All my work is in my repo: https://github.com/thefreezer/GSOC-apertium-eng-lin
Update 1: Apr/1/19
1. Added ~95% of all words from this story.
2. From the 493-word story, my final translation has 74 unknown words(*) and 63 words with the wrong final form(#). Most of them are verbs, adj and adv. Original story is here and here is the final output.
(eng-lin) 3. Added 8 rules which give me correct translations for:

  • prn/np vblex/vbhaver/vbser det n (eg. I see a house) with correct present and past(saw) verb tenses
  • prn/np vblex/vbhaver/vbser pr det adj n(eg. Mary eats in the beautiful garden)
  • and other rules for dealing with the infitive form of a verb, and handling the pro-drop behavior of the language.

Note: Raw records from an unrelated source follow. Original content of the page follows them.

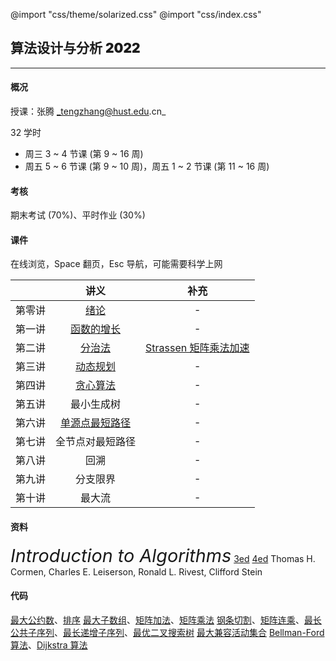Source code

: @import "css/theme/solarized.css"
@import "css/index.css"

## 算法设计与分析 <span style="font-weight:900">2022</span>

---

#### 概况

授课：张腾 _tengzhang@hust.edu.cn_

32 学时

- 周三 3 ~ 4 节课 (第 9 ~ 16 周)
- 周五 5 ~ 6 节课 (第 9 ~ 10 周)，周五 1 ~ 2 节课 (第 11 ~ 16 周)

<div class="top-2"></div>

#### 考核

期末考试 (70%)、平时作业 (30%)

#### 课件

在线浏览，Space 翻页，Esc 导航，可能需要科学上网

<div class="threelines outline head-highlight">

|        |               讲义               |                         补充                         |
| :----: | :------------------------------: | :--------------------------------------------------: |
| 第零讲 |      [绪论](slides/00.html)      |                          -                           |
| 第一讲 |   [函数的增长](slides/01.html)   |                          -                           |
| 第二讲 |     [分治法](slides/02.html)     | [Strassen 矩阵乘法加速](notes/Strassen/Strassen.pdf) |
| 第三讲 |    [动态规划](slides/03.html)    |                          -                           |
| 第四讲 |    [贪心算法](slides/04.html)    |                          -                           |
| 第五讲 |            最小生成树            |                          -                           |
| 第六讲 | [单源点最短路径](slides/06.html) |                          -                           |
| 第七讲 |         全节点对最短路径         |                          -                           |
| 第八讲 |               回溯               |                          -                           |
| 第九讲 |             分支限界             |                          -                           |
| 第十讲 |              最大流              |                          -                           |

</div>

#### 资料

<span style="font-size:1.8rem;font-style:italic">Introduction to Algorithms</span> [3ed](<books/Introduction%20to%20Algorithms%20(3ed)%20-%20Thomas%20H.%20Cormen,%20Charles%20E.%20Leiserson,%20Ronald%20L.%20Rivest,%20Clifford%20Stein.pdf>) [4ed](<books/Introduction%20to%20Algorithms%20(4ed)%20-%20Thomas%20H.%20Cormen,%20Charles%20E.%20Leiserson,%20Ronald%20L.%20Rivest,%20Clifford%20Stein.pdf>)
Thomas H. Cormen, Charles E. Leiserson, Ronald L. Rivest, Clifford Stein

#### 代码

[最大公约数](codes/gcd.ipynb)、[排序](codes/sorting.ipynb)
[最大子数组](codes/max-subarray.ipynb)、[矩阵加法](codes/matrix-addition.ipynb)、[矩阵乘法](codes/matrix-multiply.ipynb)
[钢条切割](codes/cut-rod.ipynb)、[矩阵连乘](codes/matrix-chain.ipynb)、[最长公共子序列](codes/lcs.ipynb)、[最长递增子序列](codes/lis.ipynb)、[最优二叉搜索树](codes/optiaml-bst.ipynb)
[最大兼容活动集合](codes/activity-selector.ipynb)
[Bellman-Ford 算法](codes/bellman-ford.ipynb)、[Dijkstra 算法](codes/dijkstra.ipynb)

I will try to implement a rule for dealing with the future tense(eg. I will play ...)
Note: a lot of these rules are inspired from the eng-fra pair

It would be good to be able to evaluate WER, so a correct Lingala version of the story would be very useful —Firespeaker (talk) 03:50, 8 April 2019 (CEST).

Update 2: Apr/7/19
1. Added the full Lingala translation here.
2. lin-eng: 75.27% WER
3. eng-lin: 85.65% WER (I mostly focused on lin-eng, which explains why this direction is higher)

Work plan

community bonding period 
- reading more about transfer-rules and creating a doc for eng-lin lin-eng rules
- build a better frequency list of Lingala words
- reading more about the HFST
- continue work and achieve a WER<50% from at least one direction
Week 1: 
- adding nouns(from frequency list) in the lin transducer
- adding verbs with correct tenses in the lin transducer
- constraint grammar
Week 2:
- adding pronouns and adjectives in the lin transducer 
- also adding adverbs, conjunctions, prepositions, etc
- constraint grammar for prn and adj
Week 3:  
- polishing the transducer to give better analyses
- filling nouns and adjectives in bilingual dictionary, 
- regression testing
Week 4:  
- transfer rules for nouns and adjectives(both directions)
- disambiguation rules
  • Deliverable #1 Advanced Lingala transducer with basic bilingual dictionary
Week 5:  
- continue work on bilingual dictionary,
- main work will be on verbs
- transfer rules for verbs in both directions
Week 6:  
- filling pronouns, adverbs, and others in the bidix
- work on compound Lingala words
- transfer rules for pronouns, adverbs and compound nouns(both directions)
Week 7: 
- adding determinants and more adjectives in the bidix
- WER < 35% on a 500 word story
- add/polish rules for concordance between verbs and pronouns
Week 8: 
- continue work on transfer rules in .t2x and t3x files
- work on disambiguation(eng-lin, lin-eng) 
- lots of testing and improvement of bilingual dictionary
- WER < 30% in both directions on a 1000 word story
  • Deliverable #2 Advanced bilingual dictionary(~5,000 words) and transfer rules
Week 9 :
- continue work on disambiguation(both directions)
- testvoc and improvements
- filling bidix(common nouns)
Week 10:
- work on transfer rules, 
- goal is WER < 30% on a story greater > 1000 words(is this achievable?)
Week 11:
- continue work on transfer rules and testing, 
- Wikipedia article translations
- continue filling bidix
Week 12:
- filling bidix with miscellaneous words 
- detailed analysis of work completed(wiki),
- evaluation of results and documentation
  • Project completed WER~30%(with ~7,000 words in bidix) in both directions on most texts

Skills and qualifications

Ongoing major: first year Computer Science students with a minor in Statistics
Relevant technical skills: python(online data mining, inferential statistics, numpy, pandas, matplotlib), c++(elementary), sql(intermediate), git(intermediate), bash(intermediate), html5/css3(advanced)
Work experience: as an intern created static and dynamic websites
Languages: French(native), Lingala(native), English(Fluent) , Swahili(proficient), Tshiluba(proficient), Twi(elementary)

Non-Summer-of-Code plans

Traveling to Ontario for 5 days from June 29, but that will not affect my work. No other commitments which will allow me to put it at least 40+ hours a week for the duration of the project.